Chers amis,
Mon « devoir de réponse » aux propos caricaturaux de Pr Fischer, mercredi dernier, vous a fait beaucoup réagir, pour partie sur mon site web, et pour partie sur le site Trustpilot.
Tout d’abord, je tiens à vous remercier pour votre soutien et vos commentaires positifs.
Cependant, c’est à un commentaire critique suite à cette même lettre que je souhaite aujourd’hui répondre.
Voici ce que m’écrit Dominique :

Cher Dominique, je vous comprends
Cher Dominique, je vous comprends.
Je n’ai pu, moi aussi, depuis que j’ai commencé dans ce métier il y a plus d’une décennie, que constater l’inflation des articles et newsletters sur la santé naturelle.
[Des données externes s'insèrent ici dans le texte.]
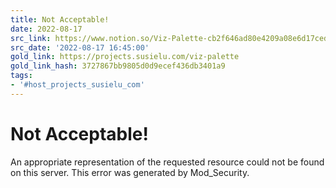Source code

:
 ```yaml
---
title: Not Acceptable!
date: 2022-08-17
src_link: https://www.notion.so/Viz-Palette-cb2f646ad80e4209a08e6d17ced168a7
src_date: '2022-08-17 16:45:00'
gold_link: https://projects.susielu.com/viz-palette
gold_link_hash: 3727867bb9805d0d9ecef436db3401a9
tags:
- '#host_projects_susielu_com'
---
```


Not Acceptable!
===============

An appropriate representation of the requested resource could not be found on this server. This error was generated by Mod\_Security.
Là il où n’y avait que quatre ou cinq lettres de référence il y a cinq ou six ans, il y en a maintenant des dizaines, d’intérêt extrêmement variable et, surtout, dopées à l’intelligence artificielle.
Il est difficile de s’y retrouver.
Et il est impossible de tout lire.
Moi-même je n’y arrive pas.
Autrement dit, la concurrence est féroce (plus que féroce : sans pitié), et multiforme :
- Il y a les newsletters générées « clé en main » en quelques secondes, qui se nourrissent de tout ce qui traîne sur le web et, hélas, sans relecture critique ;
- Il y a aussi aujourd’hui la pléthore de vidéos enregistrées par les influenceurs et spécialistes improvisés qui font le buzz, et dont le contenu est malheureusement tout aussi douteux, mais « prêt à l’emploi » ;
- Et la multiplication, sur les réseaux sociaux, de shorts (vidéos courtes) où l’on trouve littéralement à boire et à manger.
Je comprends donc, Dominique, que face à la profusion de cette « offre » il soit beaucoup plus agréable, et moins fatigant, de passer d’un contenu court à l’autre pour ce qui est de l’écrit, et de scroller d’une vidéo courte à une autre.
C’est une habitude bien confortable, sans doute, mais ce comportement ressortit davantage de la consommation.
Je ne vous accuse ni ne vous juge en rien ; je veux toutefois vous expliquer que j’essaie de m’adresser à des lecteurs attentifs et engagés, qui souhaitent prendre le temps d’y réfléchir à deux fois avant de faire des choix concernant la santé.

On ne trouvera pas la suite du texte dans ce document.